By Dan Charnas
Special to The Washington Post
Wednesday, December 21, 2005
On the cover of a rap magazine from 1995, the Notorious B.I.G. stood superimposed against the skyline of Lower Manhattan, tall as the twin towers behind him. The headline read "The King of New York Takes Over."
Those landmarks are gone now, and so is Biggie's towering presence. In New York his absence is as visible as that hole in the sky. In hip-hop, it tingles like a missing limb. Today, in a crowded nightclub or on the radio, a sound as simple as B.I.G.'s trademark "UNNH!" can bring back waves of collective memory.
The Notorious B.I.G.'s "Duets: The Final Chapter" -- like similar efforts undertaken on behalf of John Lennon and Nat King Cole -- offers the illusion of the fallen icon's presence by stitching previously recorded vocals into new musical clothing. But unlike his former friend Tupac Shakur, B.I.G. never generated the backlog of material that made Pac's posthumous career nearly as prolific as his living, breathing one.
So we've heard these rhymes before. The twist is their juxtaposition alongside new accompaniment -- purposeful and pointed additions from friends he left behind after he was murdered in 1997, and stars who rose after his passing. "Duets" is not just resurrection through recycling; it attempts immortality through interpretation.
Fact is, the best Biggie post-death duets have already been done, and they're not on this album: 2003's "Realest Niggas" with rap titan 50 Cent, and "Runnin' (Dying to Live)," B.I.G.'s inevitable reunion with Tupac. On "Duets," some likely pairings are missing as well, with his proteges Lil' Kim and Little Cease either uninvited or indisposed.

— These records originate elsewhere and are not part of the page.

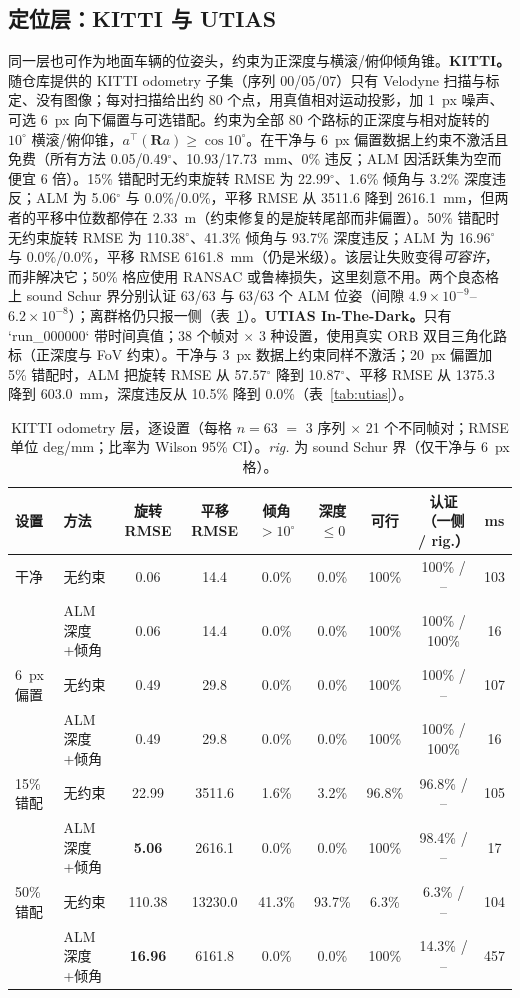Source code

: \subsection{定位层：KITTI 与 UTIAS}\label{sec:local}
同一层也可作为地面车辆的位姿头，约束为正深度与横滚/俯仰倾角锥。\textbf{KITTI。}随仓库提供的 KITTI odometry 子集（序列 00/05/07）只有 Velodyne 扫描与标定、没有图像；每对扫描给出约 80 个点，用真值相对运动投影，加 1~px 噪声、可选 6~px 向下偏置与可选错配。约束为全部 80 个路标的正深度与相对旋转的 $10^\circ$ 横滚/俯仰锥，$a^\top(\mathbf R a)\ge\cos10^\circ$。在干净与 6~px 偏置数据上约束不激活且免费（所有方法 0.05/0.49$^\circ$、10.93/17.73~mm、0\% 违反；ALM 因活跃集为空而便宜 6 倍）。15\% 错配时无约束旋转 RMSE 为 22.99$^\circ$、1.6\% 倾角与 3.2\% 深度违反；ALM 为 5.06$^\circ$ 与 0.0\%/0.0\%，平移 RMSE 从 3511.6 降到 2616.1~mm，但两者的平移中位数都停在 2.33~m（约束修复的是旋转尾部而非偏置）。50\% 错配时无约束旋转 RMSE 为 110.38$^\circ$、41.3\% 倾角与 93.7\% 深度违反；ALM 为 16.96$^\circ$ 与 0.0\%/0.0\%，平移 RMSE 6161.8~mm（仍是米级）。该层让失败变得\emph{可容许}，而非解决它；50\% 格应使用 RANSAC 或鲁棒损失，这里刻意不用。两个良态格上 sound Schur 界分别认证 63/63 与 63/63 个 ALM 位姿（间隙 $4.9\times10^{-9}$--$6.2\times10^{-8}$）；离群格仍只报一侧（表~\ref{tab:kitti}）。\textbf{UTIAS In-The-Dark。}只有 `run\_000000` 带时间真值；38 个帧对 $\times$ 3 种设置，使用真实 ORB 双目三角化路标（正深度与 FoV 约束）。干净与 3~px 数据上约束同样不激活；20~px 偏置加 5\% 错配时，ALM 把旋转 RMSE 从 57.57$^\circ$ 降到 10.87$^\circ$、平移 RMSE 从 1375.3 降到 603.0~mm，深度违反从 10.5\% 降到 0.0\%（表~\ref{tab:utias}）。

\begin{table}[t]
\centering
\caption{KITTI odometry 层，逐设置（每格 $n=63$ $=$ 3 序列 $\times$ 21 个不同帧对；RMSE 单位 deg/mm；比率为 Wilson 95\% CI）。\emph{rig.} 为 sound Schur 界（仅干净与 6~px 格）。}
\label{tab:kitti}
\scriptsize
\setlength{\tabcolsep}{3pt}
\begin{tabular}{@{}llccccccc@{}}
\toprule
设置 & 方法 & 旋转 RMSE & 平移 RMSE & 倾角 $>10^\circ$ & 深度 $\le0$ & 可行 & 认证（一侧 / rig.） & ms \\
\midrule
干净 & 无约束 & 0.06 & 14.4 & 0.0\% & 0.0\% & 100\% & 100\% / -- & 103 \\
 & ALM 深度+倾角 & 0.06 & 14.4 & 0.0\% & 0.0\% & 100\% & 100\% / 100\% & 16 \\
6~px 偏置 & 无约束 & 0.49 & 29.8 & 0.0\% & 0.0\% & 100\% & 100\% / -- & 107 \\
 & ALM 深度+倾角 & 0.49 & 29.8 & 0.0\% & 0.0\% & 100\% & 100\% / 100\% & 16 \\
15\% 错配 & 无约束 & 22.99 & 3511.6 & 1.6\% & 3.2\% & 96.8\% & 96.8\% / -- & 105 \\
 & ALM 深度+倾角 & \textbf{5.06} & 2616.1 & 0.0\% & 0.0\% & 100\% & 98.4\% / -- & 17 \\
50\% 错配 & 无约束 & 110.38 & 13230.0 & 41.3\% & 93.7\% & 6.3\% & 6.3\% / -- & 104 \\
 & ALM 深度+倾角 & \textbf{16.96} & 6161.8 & 0.0\% & 0.0\% & 100\% & 14.3\% / -- & 457 \\
\bottomrule
\end{tabular}
\end{table}

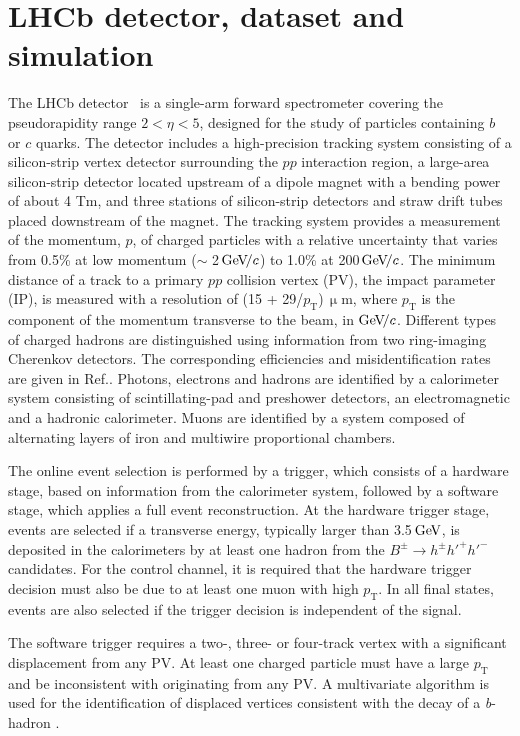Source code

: \documentclass[12pt,a4paper]{article}
\def\to                 {\ensuremath{\rightarrow}\xspace}
\newcommand{\aunit}[1]{\ensuremath{\text{\,#1}}}
\newcommand{\gev}{\aunit{Ge\kern -0.1em V}\xspace}
\newcommand{\gevc}{\ensuremath{\aunit{Ge\kern -0.1em V\!/}c}\xspace}
\def\pt         {\ensuremath{p_{\mathrm{T}}}\xspace}
\begin{document}
\section{LHCb detector, dataset and simulation}
\label{sec:detector}

The LHCb detector~\cite{LHCb-DP-2008-001, LHCb-DP-2014-002} 
is a single-arm forward spectrometer covering the pseudorapidity range $2 < \eta < 5$, designed for the study of particles containing $b$ or $c$ quarks. The detector includes a high-precision tracking system consisting of a silicon-strip vertex  detector surrounding the $pp$ interaction region, a large-area silicon-strip detector located upstream of a dipole magnet with a bending power of about 4 Tm, and three stations of silicon-strip detectors and straw drift tubes placed downstream of the magnet. The tracking system provides a measurement of the momentum, $p$, of charged particles with a relative uncertainty that varies from 0.5\% at low momentum ($\sim$ 2\gevc) to 1.0\% at 200\gevc. 
The minimum distance of a track to a primary $pp$ collision vertex (PV), the impact parameter (IP), is measured with a resolution of (15 + 29/\pt)\,$\upmu$m, where \pt is the component of the momentum transverse to the beam, in\,\gevc. Different types of charged hadrons are distinguished using information from two ring-imaging Cherenkov detectors. The corresponding efficiencies and misidentification rates are given in Ref.\cite{Calabrese:2811056}. Photons, electrons and hadrons are identified by a calorimeter system consisting of scintillating-pad and preshower detectors, an electromagnetic and a hadronic calorimeter. Muons are identified by a system composed of alternating layers of iron and multiwire proportional chambers.

The online event selection is performed by a trigger, which consists of a hardware stage, based on information from the calorimeter system, followed by a software stage, which applies a full event reconstruction. 
At the hardware trigger stage, events are selected if a transverse energy, typically larger than 3.5\gev, is deposited in the calorimeters by at least one hadron from the $B^{\pm}\to h^{\pm}h'^+h'^-$ candidates.
For the control channel, it is required that the hardware trigger decision must also be due to at least one muon with high \pt. In all final states, events are also selected if the trigger decision is independent of the signal.

The software trigger requires a two-, three- or four-track vertex with a significant displacement from any PV. At least one charged particle must have a large \pt and be inconsistent with originating from any PV\@. A multivariate algorithm is used for the identification of displaced vertices consistent with the decay of a {\it b}-hadron \cite{LHCb-DP-2019-001}.
\end{document}
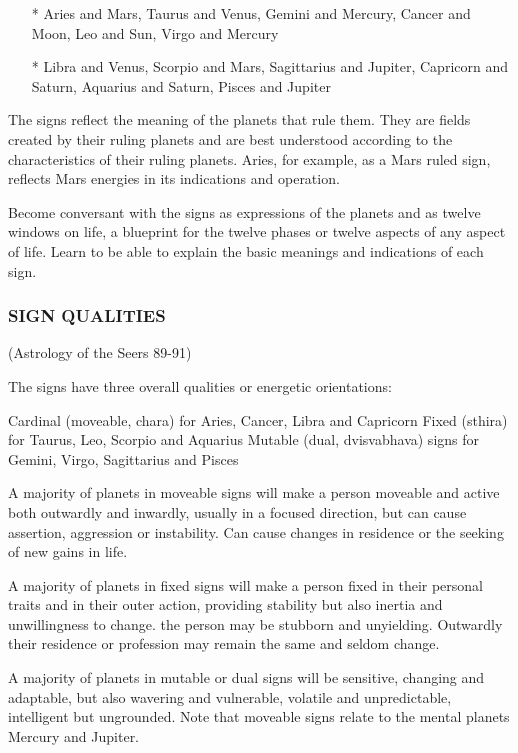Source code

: \begin{enumerate}
\item[*] Aries and Mars, Taurus and Venus, Gemini and Mercury, Cancer and Moon, Leo and Sun, Virgo and Mercury
\item[*] Libra and Venus, Scorpio and Mars, Sagittarius and Jupiter, Capricorn and Saturn, Aquarius and Saturn, Pisces and Jupiter
 \end{enumerate}

The signs reflect the meaning of the planets that rule them. They are fields created by their ruling planets and are best understood according to the characteristics of their ruling planets. Aries, for example, as a Mars ruled sign, reflects Mars energies in its indications and operation.

Become conversant with the signs as expressions of the planets and as twelve windows on life, a blueprint for the twelve phases or twelve aspects of any aspect of life. Learn to be able to explain the basic meanings and indications of each sign.

 

\subsubsection{SIGN QUALITIES }(Astrology of the Seers 89-91)

 

The signs have three overall qualities or energetic orientations:

 

Cardinal (moveable, chara) for Aries, Cancer, Libra and Capricorn
Fixed (sthira) for Taurus, Leo, Scorpio and Aquarius
Mutable (dual, dvisvabhava) signs for Gemini, Virgo, Sagittarius and Pisces
 

A majority of planets in moveable signs will make a person moveable and active both outwardly and inwardly, usually in a focused direction, but can cause assertion, aggression or instability. Can cause changes in residence or the seeking of new gains in life.

A majority of planets in fixed signs will make a person fixed in their personal traits and in their outer action, providing stability but also inertia and unwillingness to change. the person may be stubborn and unyielding. Outwardly their residence or profession may remain the same and seldom change.

A majority of planets in mutable or dual signs will be sensitive, changing and adaptable, but also wavering and vulnerable, volatile and unpredictable, intelligent but ungrounded. Note that moveable signs relate to the mental planets Mercury and Jupiter.

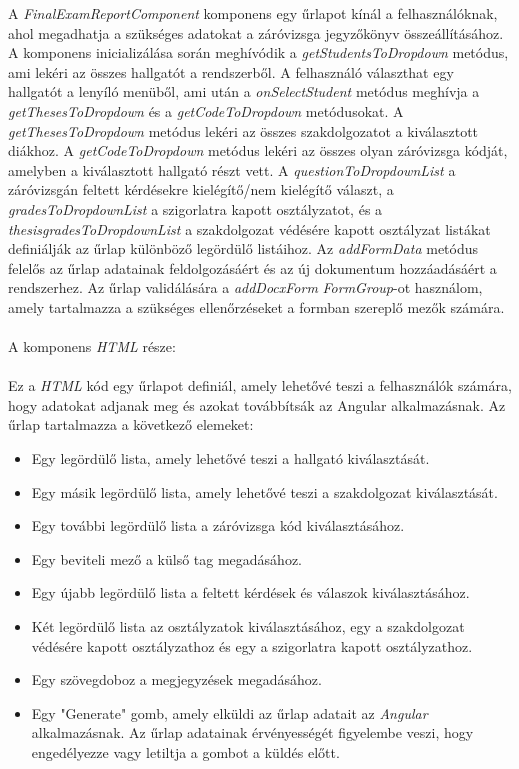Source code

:A \textit{FinalExamReportComponent} komponens egy űrlapot kínál a felhasználóknak, ahol megadhatja a szükséges adatokat a záróvizsga jegyzőkönyv összeállításához. A komponens inicializálása során meghívódik a \textit{getStudentsToDropdown} metódus, ami lekéri az összes hallgatót a rendszerből. A felhasználó választhat egy hallgatót a lenyíló menüből, ami után a \textit{onSelectStudent} metódus meghívja a \textit{getThesesToDropdown} és a \textit{getCodeToDropdown} metódusokat. A \textit{getThesesToDropdown} metódus lekéri az összes szakdolgozatot a kiválasztott diákhoz. A \textit{getCodeToDropdown} metódus lekéri az összes olyan záróvizsga kódját, amelyben a kiválasztott hallgató részt vett. A \textit{questionToDropdownList} a záróvizsgán feltett kérdésekre kielégítő/nem kielégítő választ, a \textit{gradesToDropdownList} a szigorlatra kapott osztályzatot, és a \textit{thesisgradesToDropdownList} a szakdolgozat védésére kapott osztályzat listákat definiálják az űrlap különböző legördülő listáihoz. Az \textit{addFormData} metódus felelős az űrlap adatainak feldolgozásáért és az új dokumentum hozzáadásáért a rendszerhez. Az űrlap validálására a \textit{addDocxForm} \textit{FormGroup}-ot használom, amely tartalmazza a szükséges ellenőrzéseket a formban szereplő mezők számára.\\
\\A komponens \textit{HTML} része:\\
\\
Ez a \textit{HTML} kód egy űrlapot definiál, amely lehetővé teszi a felhasználók számára, hogy adatokat adjanak meg és azokat továbbítsák az Angular alkalmazásnak. Az űrlap tartalmazza a következő elemeket:

\begin{itemize}

\item{}Egy legördülő lista, amely lehetővé teszi a hallgató kiválasztását.
\item{}Egy másik legördülő lista, amely lehetővé teszi a szakdolgozat kiválasztását.
\item{}Egy további legördülő lista a záróvizsga kód kiválasztásához.
\item{}Egy beviteli mező a külső tag megadásához.
\item{}Egy újabb legördülő lista a feltett kérdések és válaszok kiválasztásához.
\item{}Két legördülő lista az osztályzatok kiválasztásához, egy a szakdolgozat védésére kapott osztályzathoz és egy a szigorlatra kapott osztályzathoz.
\item{}Egy szövegdoboz a megjegyzések megadásához.
\item{}Egy "Generate" gomb, amely elküldi az űrlap adatait az \textit{Angular} alkalmazásnak. Az űrlap adatainak érvényességét figyelembe veszi, hogy engedélyezze vagy letiltja a gombot a küldés előtt.

\end{itemize}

Still, if you've been holding your breath for some stellar faux-collaborations, "Duets" delivers. Jay-Z and Nas are the only contemporaries who come close to matching B.I.G.'s impact and intellect, and they're both here on "Whatchu Want" and "Living in Pain," respectively. Mobb Deep adds a new dimension to Biggie's "Beef." The most inspired pairing is B.I.G. and Big Pun, because it was Pun who filled the void in hip-hop's "corpulent chieftain" archetype after Biggie's death. (When hip-hop needed another fat man, Pun stepped right in -- as Fat Joe did after Pun's untimely death.)
The revelations on "Duets" don't come from any of those likely candidates, though. The Game, of all people, practically steals the album with his creative verse on "1970 Somethin'," the young Compton rapper's sincerity vouched for by Faith's chorus. But the real marvel is the quiet reflection of Biggie's mother, Violetta Wallace, on "Love Is Everlasting," and the voice of B.I.G.'s daughter T'yanna, whose level of maturity at 13 makes the gun talk around her sound positively juvenile.
The few additional uncanned moments come not from the dark gangsta dirges but from tracks alive with sexual energy. R. Kelly and Biggie are potent in "Mi Casa." And when Puffy's tenor follows B.I.G.'s baritone in "Nasty Girl," for a brief moment it's 1995 again. The club bumps the latest Biggie joint, and the girls dance.
Outside, the towers still stand, and all is right with the world.